Contre le prométhéisme libéral, Lars von Trier choisit donc l’anthropologie romantique : le modèle d’un homme total, réconcilié avec ses forces obscures, qui s’enrichit de son empathie avec tout le vivant. Cette option peut-elle encore inverser la trajectoire catastrophique de notre civilisation ? Melancholia ne permet pas cet espoir, mais la beauté époustouflante de la séquence finale laisse le spectateur dans un état euphorique.

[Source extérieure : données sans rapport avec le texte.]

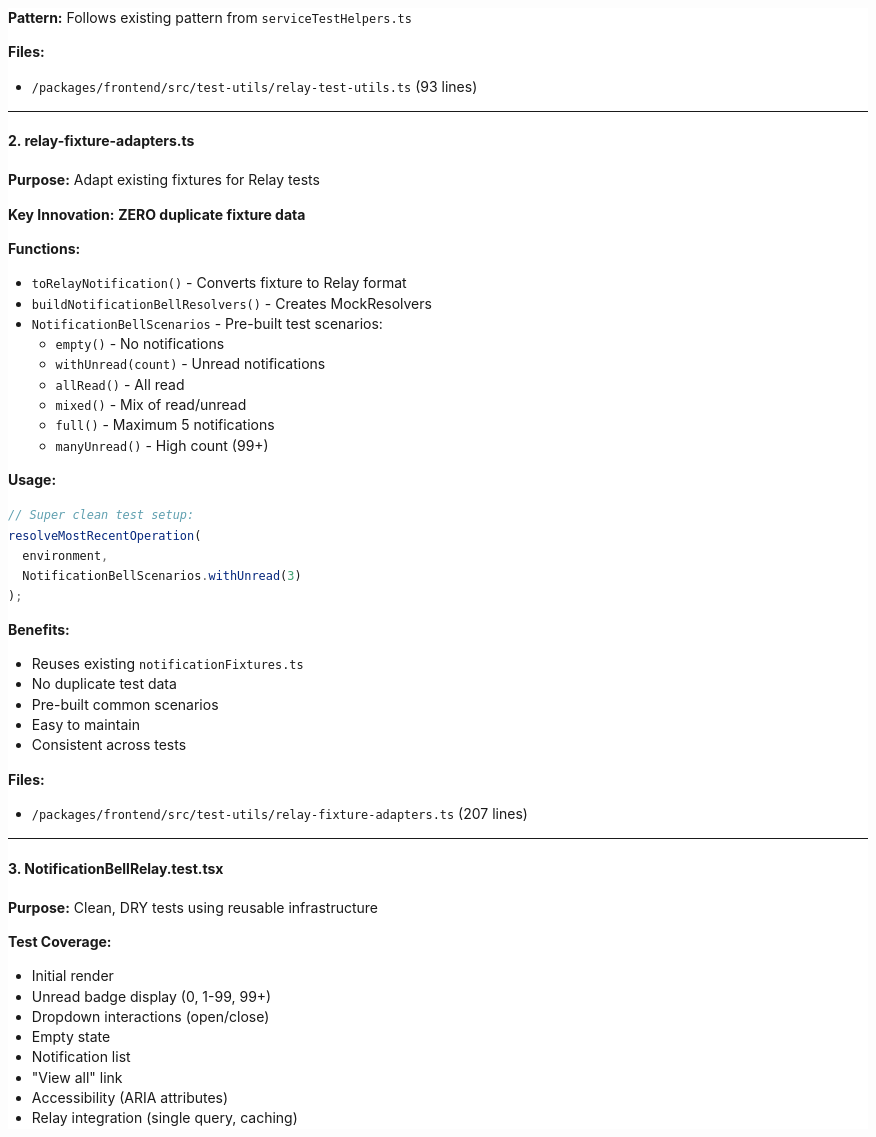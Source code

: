 **Pattern:** Follows existing pattern from `serviceTestHelpers.ts`

**Files:**
- `/packages/frontend/src/test-utils/relay-test-utils.ts` (93 lines)

---

#### 2. relay-fixture-adapters.ts

**Purpose:** Adapt existing fixtures for Relay tests

**Key Innovation:** **ZERO duplicate fixture data**

**Functions:**
- `toRelayNotification()` - Converts fixture to Relay format
- `buildNotificationBellResolvers()` - Creates MockResolvers
- `NotificationBellScenarios` - Pre-built test scenarios:
  - `empty()` - No notifications
  - `withUnread(count)` - Unread notifications
  - `allRead()` - All read
  - `mixed()` - Mix of read/unread
  - `full()` - Maximum 5 notifications
  - `manyUnread()` - High count (99+)

**Usage:**
```typescript
// Super clean test setup:
resolveMostRecentOperation(
  environment,
  NotificationBellScenarios.withUnread(3)
);
```

**Benefits:**
- Reuses existing `notificationFixtures.ts`
- No duplicate test data
- Pre-built common scenarios
- Easy to maintain
- Consistent across tests

**Files:**
- `/packages/frontend/src/test-utils/relay-fixture-adapters.ts` (207 lines)

---

#### 3. NotificationBellRelay.test.tsx

**Purpose:** Clean, DRY tests using reusable infrastructure

**Test Coverage:**
- Initial render
- Unread badge display (0, 1-99, 99+)
- Dropdown interactions (open/close)
- Empty state
- Notification list
- "View all" link
- Accessibility (ARIA attributes)
- Relay integration (single query, caching)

Lars von Trier reçoit des médias un traitement curieux : dès qu’ils voient un de ses films, ils semblent pris d’une crise d’imbécillité aiguë et incapables de faire la moindre analyse. C’est ainsi que Antichrist a été qualifié de misogyne, alors que le personnage masculin est ridiculisé depuis le début (la scène de l’hôpital, qui montre son arrogance), et que le spectateur est constamment conduit à s’identifier à la douleur de Elle ; enfin, c’est l’histoire du sacrifice de Elle qui, à travers des souffrances extrêmes, ouvre les yeux de Lui et le mène à la rédemption : c’est la séquence finale, où Lui voit à son tour dans la nature toutes les présences qu’y sentait Elle. Il devient ainsi un homme au plein sens du terme, il oublie ses théories positivistes, pour entrer en contact avec les autres hommes et même les générations passées.

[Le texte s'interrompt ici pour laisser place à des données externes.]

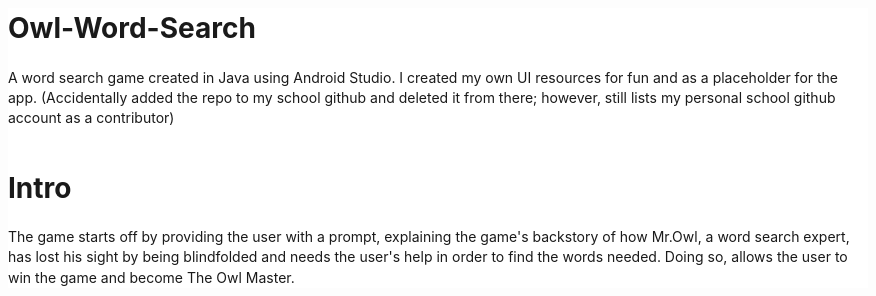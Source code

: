# Owl-Word-Search
A word search game created in Java using Android Studio. I created my own UI resources for fun and as a placeholder for the app.
(Accidentally added the repo to my school github and deleted it from there; however, still lists my personal school github account as a contributor)

# Intro
The game starts off by providing the user with a prompt, explaining the game's backstory of how Mr.Owl, a word search expert, has lost his sight by being blindfolded and needs the user's help in order to find the words needed. Doing so, allows the user to win the game and become The Owl Master.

Mais il y a un reproche qui revient bien plus souvent que la misogynie, et de façon obsessionnelle, c’est le thème de la dépression : toute son oeuvre est réduite à un tissu d’idées noires, et rabaissée à un simple niveau psychologique. Les critiques professionnels sont-ils vraiment si bêtes ? Par respect pour eux, je croirais plutôt qu’ils ne veulent pas comprendre ni, surtout, permettre à leurs lecteurs de comprendre la portée réelle de l’oeuvre de Lars von Trier : chaque image joue un rôle dans une analyse précise de l’idéologie américaine et de ses conséquences (derrière la ferme modèle de Manderlay, impossible de ne pas voir aussi le prétendu projet de démocratiser l’Irak, et, ce, jusque dans les détails : la première victime de l’expérience est une fillette, comme les plus nombreuses victimes de l’embargo américain, entre 1991 et 2003 ont été des enfants).

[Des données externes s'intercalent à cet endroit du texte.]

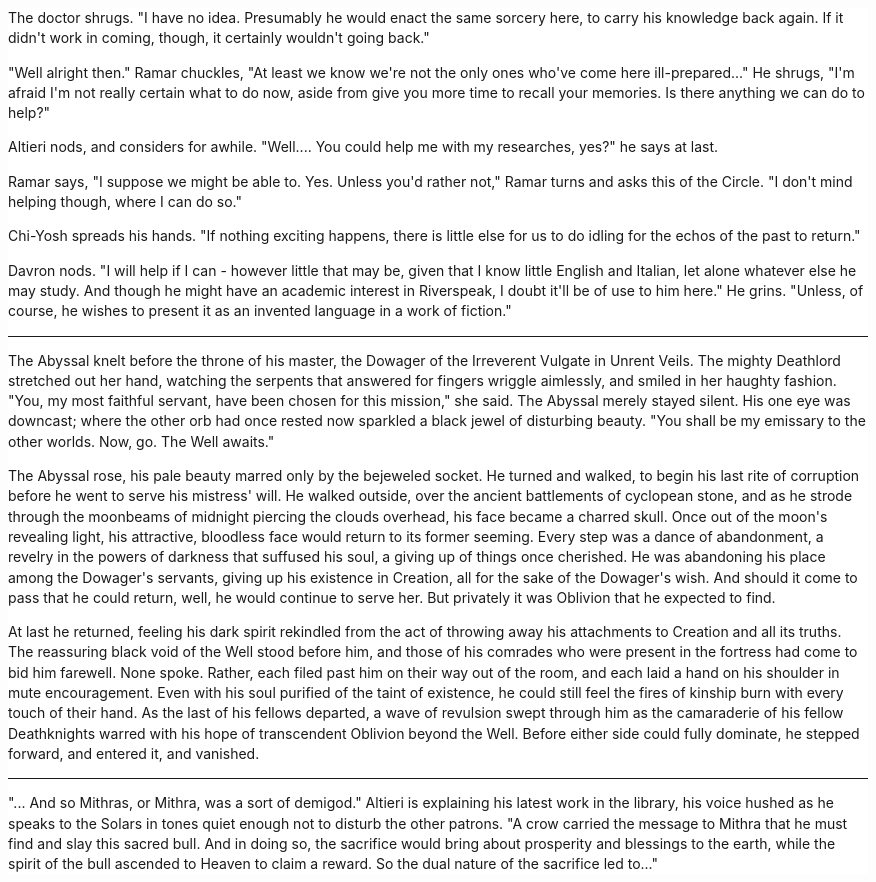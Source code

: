 The doctor shrugs. "I have no idea. Presumably he would enact the same sorcery here, to carry his knowledge back again. If it didn't work in coming, though, it certainly wouldn't going back."

"Well alright then." Ramar chuckles, "At least we know we're not the only ones who've come here ill-prepared..." He shrugs, "I'm afraid I'm not really certain what to do now, aside from give you more time to recall your memories. Is there anything we can do to help?"

Altieri nods, and considers for awhile. "Well.... You could help me with my researches, yes?" he says at last.

Ramar says, "I suppose we might be able to. Yes. Unless you'd rather not," Ramar turns and asks this of the Circle. "I don't mind helping though, where I can do so."

Chi-Yosh spreads his hands. "If nothing exciting happens, there is little else for us to do idling for the echos of the past to return."

Davron nods. "I will help if I can - however little that may be, given that I know little English and Italian, let alone whatever else he may study. And though he might have an academic interest in Riverspeak, I doubt it'll be of use to him here." He grins. "Unless, of course, he wishes to present it as an invented language in a work of fiction."

---

The Abyssal knelt before the throne of his master, the Dowager of the Irreverent Vulgate in Unrent Veils. The mighty Deathlord stretched out her hand, watching the serpents that answered for fingers wriggle aimlessly, and smiled in her haughty fashion. "You, my most faithful servant, have been chosen for this mission," she said. The Abyssal merely stayed silent. His one eye was downcast; where the other orb had once rested now sparkled a black jewel of disturbing beauty. "You shall be my emissary to the other worlds. Now, go. The Well awaits."

The Abyssal rose, his pale beauty marred only by the bejeweled socket. He turned and walked, to begin his last rite of corruption before he went to serve his mistress' will. He walked outside, over the ancient battlements of cyclopean stone, and as he strode through the moonbeams of midnight piercing the clouds overhead, his face became a charred skull. Once out of the moon's revealing light, his attractive, bloodless face would return to its former seeming. Every step was a dance of abandonment, a revelry in the powers of darkness that suffused his soul, a giving up of things once cherished. He was abandoning his place among the Dowager's servants, giving up his existence in Creation, all for the sake of the Dowager's wish. And should it come to pass that he could return, well, he would continue to serve her. But privately it was Oblivion that he expected to find.

At last he returned, feeling his dark spirit rekindled from the act of throwing away his attachments to Creation and all its truths. The reassuring black void of the Well stood before him, and those of his comrades who were present in the fortress had come to bid him farewell. None spoke. Rather, each filed past him on their way out of the room, and each laid a hand on his shoulder in mute encouragement. Even with his soul purified of the taint of existence, he could still feel the fires of kinship burn with every touch of their hand. As the last of his fellows departed, a wave of revulsion swept through him as the camaraderie of his fellow Deathknights warred with his hope of transcendent Oblivion beyond the Well. Before either side could fully dominate, he stepped forward, and entered it, and vanished.

---

"... And so Mithras, or Mithra, was a sort of demigod." Altieri is explaining his latest work in the library, his voice hushed as he speaks to the Solars in tones quiet enough not to disturb the other patrons. "A crow carried the message to Mithra that he must find and slay this sacred bull. And in doing so, the sacrifice would bring about prosperity and blessings to the earth, while the spirit of the bull ascended to Heaven to claim a reward. So the dual nature of the sacrifice led to..."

La base de cette idéologie est religieuse, et l’analyse de Lars von Trier nous invite à remettre en cause la vision que l’école laïque et tous les médias nous donnent des deux grands mouvements chrétiens : le catholicisme serait borné et fanatique, le protestantisme serait ami de la raison et de la tolérance. En fait, pour Lars von Trier, le protestantisme est un recul, il permet à n’importe quel énergumène d’interpréter à sa façon tous ces textes bibliques marqués par la double obsession de l’impureté sexuelle et de la vengeance : Dogville montre comment Grace, qui est une figure féminine d’un Christ puritain, partant d’une religion d’amour comprise au pied de la lettre, sans réflexion, aboutit à la conclusion que tous les hommes sont mauvais, et rentre dans la maison du Père (le dieu de l’Ancien Testament), adoptant sa politique d’extermination des pécheurs.

Les analyses de Lars von Trier, qu’on les accepte ou non, mériteraient mieux que cette question : "Mais pourquoi Lars von Trier est-il si déprimé ?"

Si Lars von Trier a des problèmes personnels, il est évident qu’il les dépasse dans la création.

Rosa Llorens

Rosa Llorens est normalienne, agrégée de lettres classiques et professeur de lettres en classe préparatoire.